### To do
When you set down the entries, keep every word exactly as it is but drop the pictures.

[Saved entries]
Segment Open
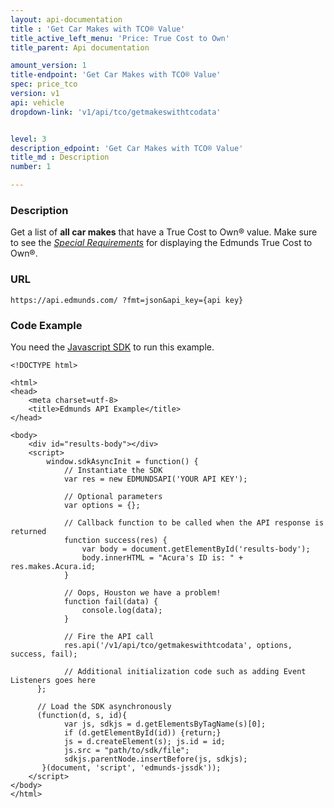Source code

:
 ```yaml
---
layout: api-documentation
title : 'Get Car Makes with TCO® Value'
title_active_left_menu: 'Price: True Cost to Own'
title_parent: Api documentation

amount_version: 1
title-endpoint: 'Get Car Makes with TCO® Value'
spec: price_tco
version: v1
api: vehicle
dropdown-link: 'v1/api/tco/getmakeswithtcodata'


level: 3
description_edpoint: 'Get Car Makes with TCO® Value'
title_md : Description
number: 1

---
```


### Description

Get a list of **all car makes** that have a True Cost to Own® value.
Make sure to see the [*Special Requirements*](http://developer.edmunds.com/api-documentation/vehicle/price_tco/v1/#special_requirements) for displaying the Edmunds True Cost to Own®.

### URL

	https://api.edmunds.com/ ?fmt=json&api_key={api key}
	
### Code Example

You need the [Javascript SDK](https://github.com/EdmundsAPI/edmunds-javascript-sdk) to run this example.

	<!DOCTYPE html>

	<html>
	<head>
		<meta charset=utf-8>
		<title>Edmunds API Example</title>
	</head>

	<body>
		<div id="results-body"></div>
		<script>
		  	window.sdkAsyncInit = function() {
		    	// Instantiate the SDK
				var res = new EDMUNDSAPI('YOUR API KEY');

				// Optional parameters
				var options = {};

				// Callback function to be called when the API response is returned
				function success(res) {
					var body = document.getElementById('results-body');
					body.innerHTML = "Acura's ID is: " + res.makes.Acura.id;
				}

				// Oops, Houston we have a problem!
				function fail(data) {
					console.log(data);
				}

				// Fire the API call
				res.api('/v1/api/tco/getmakeswithtcodata', options, success, fail);

			    // Additional initialization code such as adding Event Listeners goes here
		  };

		  // Load the SDK asynchronously
		  (function(d, s, id){
		     	var js, sdkjs = d.getElementsByTagName(s)[0];
		     	if (d.getElementById(id)) {return;}
		     	js = d.createElement(s); js.id = id;
		     	js.src = "path/to/sdk/file";
		     	sdkjs.parentNode.insertBefore(js, sdkjs);
		   }(document, 'script', 'edmunds-jssdk'));
		</script>
	</body>
	</html>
Segment Closed
### Reply to the exercise
Source code

:
 ```yaml
---
layout: api-documentation
title : 'Get Car Makes with TCO® Value'
title_active_left_menu: 'Price: True Cost to Own'
title_parent: Api documentation

amount_version: 1
title-endpoint: 'Get Car Makes with TCO® Value'
spec: price_tco
version: v1
api: vehicle
dropdown-link: 'v1/api/tco/getmakeswithtcodata'


level: 3
description_edpoint: 'Get Car Makes with TCO® Value'
title_md : Description
number: 1

---
```


### Description

Get a list of **all car makes** that have a True Cost to Own® value.
Make sure to see the [*Special Requirements*](http://developer.edmunds.com/api-documentation/vehicle/price_tco/v1/#special_requirements) for displaying the Edmunds True Cost to Own®.

### URL

	https://api.edmunds.com/ ?fmt=json&api_key={api key}
	
### Code Example

You need the [Javascript SDK](https://github.com/EdmundsAPI/edmunds-javascript-sdk) to run this example.

	<!DOCTYPE html>

	<html>
	<head>
		<meta charset=utf-8>
		<title>Edmunds API Example</title>
	</head>

	<body>
		<div id="results-body"></div>
		<script>
		  	window.sdkAsyncInit = function() {
		    	// Instantiate the SDK
				var res = new EDMUNDSAPI('YOUR API KEY');

				// Optional parameters
				var options = {};

				// Callback function to be called when the API response is returned
				function success(res) {
					var body = document.getElementById('results-body');
					body.innerHTML = "Acura's ID is: " + res.makes.Acura.id;
				}

				// Oops, Houston we have a problem!
				function fail(data) {
					console.log(data);
				}

				// Fire the API call
				res.api('/v1/api/tco/getmakeswithtcodata', options, success, fail);

			    // Additional initialization code such as adding Event Listeners goes here
		  };

		  // Load the SDK asynchronously
		  (function(d, s, id){
		     	var js, sdkjs = d.getElementsByTagName(s)[0];
		     	if (d.getElementById(id)) {return;}
		     	js = d.createElement(s); js.id = id;
		     	js.src = "path/to/sdk/file";
		     	sdkjs.parentNode.insertBefore(js, sdkjs);
		   }(document, 'script', 'edmunds-jssdk'));
		</script>
	</body>
	</html>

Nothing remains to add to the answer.